Today Kapital Insights and Friedrich Naumann Foundation for the Freedom (FNF) launch a new collaboration under the name of "Black Wednesdays". For the next few weeks, we will publish a story from the Black Book on Government Waste - a flagship project by FNF and independent journalists aimed at exposing problematic, wasteful and potentially corrupt practices perpetrated by national and local authorities across Bulgaria. In its six editions since 2015, the authors of the Black Book have tracked dozens of examples of how public money is mismanaged.
We launch this series with a story by Capital weekly's own Mila Cherneva and Rossen Bossev on the government's oversights and omissions when designing and implementing the toll system over the past six years. As recently as last week, many of the warnings and issues mentioned in this text and video (originally published in 2020) were confirmed in an audit by the caretaker Regional Minister.
Instead of collecting the promised 650 million euro, the new e-vignettes only accounted for less than 200 million euro in revenue in both 2019 and 2020.
On February 26 2020, on the eve of the launch of the toll system for trucks, dozens of representatives of the transport industry gathered in a hotel hall in Sofia.
Their aim was to meet with the management of the Road Infrastructure Agency (RIA) and to resolve a number of issues related to the new payment system. The meeting was tense, and at the last minute the carriers were forced to pay additional fees to private intermediaries. In the end, the state intervened, a compromise was struck and the toll system was launched on 1 March 2020.

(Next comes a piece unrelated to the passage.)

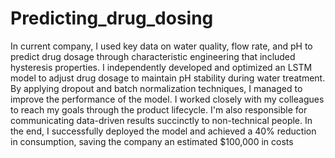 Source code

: # Predicting_drug_dosing
In current company, I used key data on water quality, flow rate, and pH to predict drug dosage through characteristic engineering that included hysteresis properties. I independently developed and optimized an LSTM model to adjust drug dosage to maintain pH stability during water treatment. By applying dropout and batch normalization techniques, I managed to improve the performance of the model. I worked closely with my colleagues to reach my goals through the product lifecycle. I'm also responsible for communicating data-driven results succinctly to non-technical people. In the end, I successfully deployed the model and achieved a 40% reduction in consumption, saving the company an estimated $100,000 in costs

Eight months after its start, however, problems remain. The system was built by a consortium of several companies from the Austrian group Kapsch and the public procurement alone cost the state coffers 90 million euro. There are separate expenses, including paying the police, employees, office repairs, etc. that roughly amount to between 10-12 million euro per year. On top of that, RIA plans to give Kapsch 70 million euro throughout the next five years so that the company can continue operating the system, although for years the state has been planning to do it on its own to raise more money for road maintenance.
New system but no new revenueAgainst this background, toll revenues for 2020 appear to be alarmingly modest. With the introduction of the toll system, heavy goods vehicles - trucks, trucks and buses - have to pay on the basis of distance traveled, respectively - more than they paid when they used to purchase vignettes. The idea is that vehicles that prove most damaging to the roads should pay more. In this way the state would accrue more funding for repairs and construction. That was the theory anyway.

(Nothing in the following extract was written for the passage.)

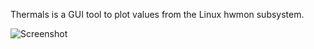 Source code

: Thermals is a GUI tool to plot values from the Linux hwmon subsystem.

![Screenshot](/../main/screenshot.png?raw=true "Dark Style enabled")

However, the tolls collected from the beginning of 2020 to the end of August proved disappointing, according to a report provided to Capital by RIA. While more money had been collected from vignettes for the first eight months of this year, the revenue from tolls - both tolls and vignettes, is just 138 million euro, or only 37 percent of the estimated annual revenue for 2019.
From January to August, a little over 108 million euro were collected from vignettes, and revenue from tolls paid by truckers from March 1 (when the system was officially launched) to the end of August are less than 30 million euro. If the situation continues at the same pace, a total of 210 million euro can be expected by the end of 2020 (As mentioned, the real number in the end turned out to be lower than 200 million). This will be a very modest growth compared to the claims of the authorities. The total amount that goes into the state budget is even less because of the commission collected by private intermediary companies.
Competition with a caveat
The largest one is Integrated Traffic Systems (ITS), which sold e-vignettes for 140 million euro in 2019 - twice as much as the state owned company managed by RIA did. The fact that a private company is involved in the process of e-vignettes is not unique to Bulgaria; it is indeed an EU-wide approach. The problem here is that the first supplier in question signed a contract before the application conditions were finalized and published on the agency's website. This creates a feeling of preferential treatment for the company. Eventually, a second active provider appeared on the market - Concord Smart Infrastructure, but it is not as aggressive and does not offer any substantially different conditions to consumers.
The icing on the cake of this unprofitable reform was added in August 2020. Without public discussion or comment on the lack of competition, RIA suddenly announced it was directly awarding Kapsch a contract to operate the system that was supposed to be run by the state for the next half decade. In a press release, RIA called the procedure a "second insurance" so that Austrians could monitor the process in parallel with the state.